TASK DIRECTIONS: When you reach the records, transcribe all of them exactly.

THE DATA:
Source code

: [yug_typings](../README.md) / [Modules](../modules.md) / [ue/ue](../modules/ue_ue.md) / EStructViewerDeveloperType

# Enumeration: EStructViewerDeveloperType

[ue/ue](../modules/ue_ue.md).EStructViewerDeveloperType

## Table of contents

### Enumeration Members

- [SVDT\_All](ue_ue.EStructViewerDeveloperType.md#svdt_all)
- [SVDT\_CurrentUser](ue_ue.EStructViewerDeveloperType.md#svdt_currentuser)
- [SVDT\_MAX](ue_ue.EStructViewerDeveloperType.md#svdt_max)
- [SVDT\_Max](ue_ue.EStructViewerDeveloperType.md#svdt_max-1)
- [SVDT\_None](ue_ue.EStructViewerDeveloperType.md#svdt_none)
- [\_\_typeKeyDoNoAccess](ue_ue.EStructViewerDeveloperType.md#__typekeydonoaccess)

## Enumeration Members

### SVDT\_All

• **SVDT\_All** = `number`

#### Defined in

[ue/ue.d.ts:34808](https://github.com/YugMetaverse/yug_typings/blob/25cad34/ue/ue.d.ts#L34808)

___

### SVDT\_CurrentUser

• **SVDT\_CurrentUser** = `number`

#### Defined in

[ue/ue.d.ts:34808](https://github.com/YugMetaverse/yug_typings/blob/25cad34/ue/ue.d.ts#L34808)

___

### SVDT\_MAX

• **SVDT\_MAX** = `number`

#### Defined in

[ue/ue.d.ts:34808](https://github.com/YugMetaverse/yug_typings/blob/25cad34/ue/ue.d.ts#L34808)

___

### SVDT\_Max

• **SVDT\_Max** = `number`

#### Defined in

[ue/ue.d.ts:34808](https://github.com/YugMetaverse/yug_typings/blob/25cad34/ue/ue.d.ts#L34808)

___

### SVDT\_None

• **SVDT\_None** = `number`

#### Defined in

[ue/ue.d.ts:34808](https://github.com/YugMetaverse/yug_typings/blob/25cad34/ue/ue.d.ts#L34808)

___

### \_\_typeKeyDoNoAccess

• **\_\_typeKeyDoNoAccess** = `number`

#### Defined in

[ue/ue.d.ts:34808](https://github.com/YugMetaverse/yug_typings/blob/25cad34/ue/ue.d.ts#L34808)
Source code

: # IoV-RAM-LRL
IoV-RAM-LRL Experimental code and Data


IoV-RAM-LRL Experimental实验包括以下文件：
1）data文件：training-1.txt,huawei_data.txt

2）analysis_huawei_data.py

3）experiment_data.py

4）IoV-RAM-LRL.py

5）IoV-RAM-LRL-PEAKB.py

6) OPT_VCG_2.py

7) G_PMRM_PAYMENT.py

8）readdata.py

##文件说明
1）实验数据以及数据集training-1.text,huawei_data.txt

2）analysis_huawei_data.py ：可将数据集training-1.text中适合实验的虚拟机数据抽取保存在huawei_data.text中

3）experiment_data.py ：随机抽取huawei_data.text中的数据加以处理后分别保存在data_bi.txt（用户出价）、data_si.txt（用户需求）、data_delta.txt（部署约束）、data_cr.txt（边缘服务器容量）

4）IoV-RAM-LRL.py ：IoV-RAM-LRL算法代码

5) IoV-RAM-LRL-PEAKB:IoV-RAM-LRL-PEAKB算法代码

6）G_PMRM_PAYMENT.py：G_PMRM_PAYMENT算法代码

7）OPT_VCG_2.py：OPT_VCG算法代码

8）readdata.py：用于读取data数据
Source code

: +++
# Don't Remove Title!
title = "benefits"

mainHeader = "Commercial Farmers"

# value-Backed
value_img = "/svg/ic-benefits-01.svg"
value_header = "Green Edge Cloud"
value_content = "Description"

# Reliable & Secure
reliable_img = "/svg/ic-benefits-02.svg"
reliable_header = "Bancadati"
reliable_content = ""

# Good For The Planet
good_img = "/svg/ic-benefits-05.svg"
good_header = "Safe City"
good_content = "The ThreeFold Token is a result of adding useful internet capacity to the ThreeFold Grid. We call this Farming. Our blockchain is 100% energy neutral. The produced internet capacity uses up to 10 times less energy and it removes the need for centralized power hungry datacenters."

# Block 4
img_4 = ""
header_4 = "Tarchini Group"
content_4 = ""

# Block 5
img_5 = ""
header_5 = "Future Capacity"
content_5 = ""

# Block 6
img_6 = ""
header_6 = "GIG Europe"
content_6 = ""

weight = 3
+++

TASK ANSWER:
Source code

: [yug_typings](../README.md) / [Modules](../modules.md) / [ue/ue](../modules/ue_ue.md) / EStructViewerDeveloperType

# Enumeration: EStructViewerDeveloperType

[ue/ue](../modules/ue_ue.md).EStructViewerDeveloperType

## Table of contents

### Enumeration Members

- [SVDT\_All](ue_ue.EStructViewerDeveloperType.md#svdt_all)
- [SVDT\_CurrentUser](ue_ue.EStructViewerDeveloperType.md#svdt_currentuser)
- [SVDT\_MAX](ue_ue.EStructViewerDeveloperType.md#svdt_max)
- [SVDT\_Max](ue_ue.EStructViewerDeveloperType.md#svdt_max-1)
- [SVDT\_None](ue_ue.EStructViewerDeveloperType.md#svdt_none)
- [\_\_typeKeyDoNoAccess](ue_ue.EStructViewerDeveloperType.md#__typekeydonoaccess)

## Enumeration Members

### SVDT\_All

• **SVDT\_All** = `number`

#### Defined in

[ue/ue.d.ts:34808](https://github.com/YugMetaverse/yug_typings/blob/25cad34/ue/ue.d.ts#L34808)

___

### SVDT\_CurrentUser

• **SVDT\_CurrentUser** = `number`

#### Defined in

[ue/ue.d.ts:34808](https://github.com/YugMetaverse/yug_typings/blob/25cad34/ue/ue.d.ts#L34808)

___

### SVDT\_MAX

• **SVDT\_MAX** = `number`

#### Defined in

[ue/ue.d.ts:34808](https://github.com/YugMetaverse/yug_typings/blob/25cad34/ue/ue.d.ts#L34808)

___

### SVDT\_Max

• **SVDT\_Max** = `number`

#### Defined in

[ue/ue.d.ts:34808](https://github.com/YugMetaverse/yug_typings/blob/25cad34/ue/ue.d.ts#L34808)

___

### SVDT\_None

• **SVDT\_None** = `number`

#### Defined in

[ue/ue.d.ts:34808](https://github.com/YugMetaverse/yug_typings/blob/25cad34/ue/ue.d.ts#L34808)

___

### \_\_typeKeyDoNoAccess

• **\_\_typeKeyDoNoAccess** = `number`

#### Defined in

[ue/ue.d.ts:34808](https://github.com/YugMetaverse/yug_typings/blob/25cad34/ue/ue.d.ts#L34808)
Source code

: # IoV-RAM-LRL
IoV-RAM-LRL Experimental code and Data


IoV-RAM-LRL Experimental实验包括以下文件：
1）data文件：training-1.txt,huawei_data.txt

2）analysis_huawei_data.py

3）experiment_data.py

4）IoV-RAM-LRL.py

5）IoV-RAM-LRL-PEAKB.py

6) OPT_VCG_2.py

7) G_PMRM_PAYMENT.py

8）readdata.py

##文件说明
1）实验数据以及数据集training-1.text,huawei_data.txt

2）analysis_huawei_data.py ：可将数据集training-1.text中适合实验的虚拟机数据抽取保存在huawei_data.text中

3）experiment_data.py ：随机抽取huawei_data.text中的数据加以处理后分别保存在data_bi.txt（用户出价）、data_si.txt（用户需求）、data_delta.txt（部署约束）、data_cr.txt（边缘服务器容量）

4）IoV-RAM-LRL.py ：IoV-RAM-LRL算法代码

5) IoV-RAM-LRL-PEAKB:IoV-RAM-LRL-PEAKB算法代码

6）G_PMRM_PAYMENT.py：G_PMRM_PAYMENT算法代码

7）OPT_VCG_2.py：OPT_VCG算法代码

8）readdata.py：用于读取data数据
Source code

: +++
# Don't Remove Title!
title = "benefits"

mainHeader = "Commercial Farmers"

# value-Backed
value_img = "/svg/ic-benefits-01.svg"
value_header = "Green Edge Cloud"
value_content = "Description"

# Reliable & Secure
reliable_img = "/svg/ic-benefits-02.svg"
reliable_header = "Bancadati"
reliable_content = ""

# Good For The Planet
good_img = "/svg/ic-benefits-05.svg"
good_header = "Safe City"
good_content = "The ThreeFold Token is a result of adding useful internet capacity to the ThreeFold Grid. We call this Farming. Our blockchain is 100% energy neutral. The produced internet capacity uses up to 10 times less energy and it removes the need for centralized power hungry datacenters."

# Block 4
img_4 = ""
header_4 = "Tarchini Group"
content_4 = ""

# Block 5
img_5 = ""
header_5 = "Future Capacity"
content_5 = ""

# Block 6
img_6 = ""
header_6 = "GIG Europe"
content_6 = ""

weight = 3
+++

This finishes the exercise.